LA JOLLA--(January 30, 2020) Due to the modern tendency to postpone childbirth until later in life, a growing number of women are experiencing issues with infertility. Infertility likely stems from age-related decline of the ovaries, but the molecular mechanisms that lead to this decline have been unclear. Now, scientists from the U.S. and China have discovered, in unprecedented detail, how ovaries age in non-human primates. The findings, published in Cell on January 30, 2020, reveal several genes that could be used as biomarkers and point to therapeutic targets for diagnosing and treating female infertility and age-associated ovarian diseases, such as ovarian cancer, in humans.
"This is the first in-depth analysis of ovarian aging at a single-cell resolution in a non-human primate model," says Juan Carlos Izpisua Belmonte, one of the co-corresponding authors, professor in Salk's Gene Expression Laboratory and holder of the Roger Guillemin Chair. "We found that oxidative stress, the cellular stress that damages cells, is a key player in ovarian aging. This discovery provides valuable insight into the mechanisms by which ovaries age and eventually become infertile."

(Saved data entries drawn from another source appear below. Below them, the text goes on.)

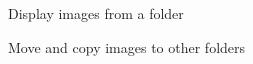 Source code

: \begin{changelog}
\item Display images from a folder
\item Move and copy images to other folders
\end{changelog}
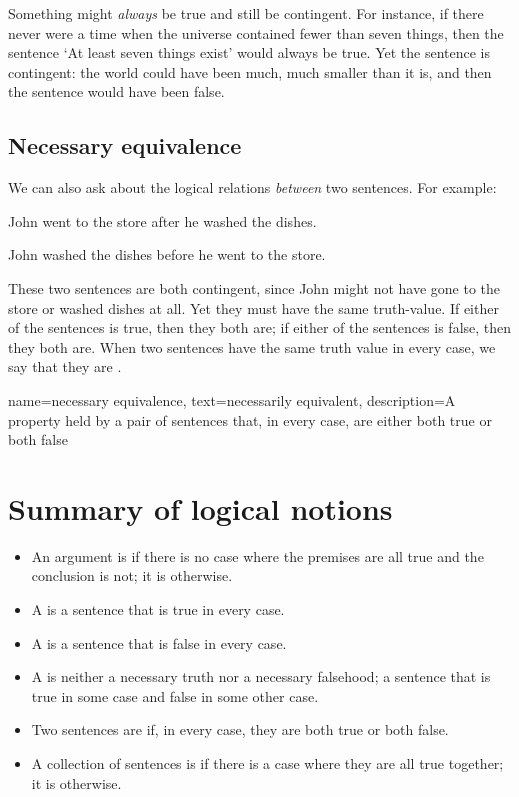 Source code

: Something might \emph{always} be true and still be contingent. For instance, if there never were a time when the universe contained fewer than seven things, then the sentence `At least seven things exist' would always be true. Yet the sentence is contingent: the world could have been much, much smaller than it is, and then the sentence would have been false. 

\subsection{Necessary equivalence}

We can also ask about the logical relations \emph{between} two sentences. For example:
\begin{earg}
\item[] John went to the store after he washed the dishes.
\item[] John washed the dishes before he went to the store.
\end{earg}
These two sentences are both contingent, since John might not have gone to the store or washed dishes at all. Yet they must have the same truth-value. If either of the sentences is true, then they both are; if either of the sentences is false, then they both are. When two sentences have the same truth value in every case, we say that they are .

{
name={necessary equivalence},
text={necessarily equivalent},
description={A property held by a pair of sentences that, in every case, are either both true or both false}
}


\section*{Summary of logical notions}

\begin{itemize}
\item An argument is  if there is no case where the premises are all true and the conclusion is not; it is  otherwise.

\item A  is a sentence that is true in every case.

\item A  is a sentence that is false in every case.

\item A  is neither a necessary truth nor a necessary falsehood; a sentence that is true in some case and false in some other case.

\item Two sentences are  if, in every case, they are both true or both false.

\item A collection of sentences is  if there is a case where they are all true together; it is  otherwise.
\end{itemize}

The ovary is a complex reproductive organ in which an ovarian cell, called an oocyte, undergoes meiosis to become an egg. Current research suggests that women are born with a set number of oocytes that start to become less functional once women turn 35, leading to infertility. A better understanding of the ovarian environment as well as the mechanisms of healthy aging could inform new therapies for women with fertility issues.
"Our goal was to analyze each ovarian cell type along with patterns in gene expression in order to better understand exactly how ovaries age," says Jing Qu, co-corresponding author, professor at the Chinese Academy of Sciences and former Salk research associate. "This systematic approach provides a better understanding of the mechanisms of healthy ovarian aging."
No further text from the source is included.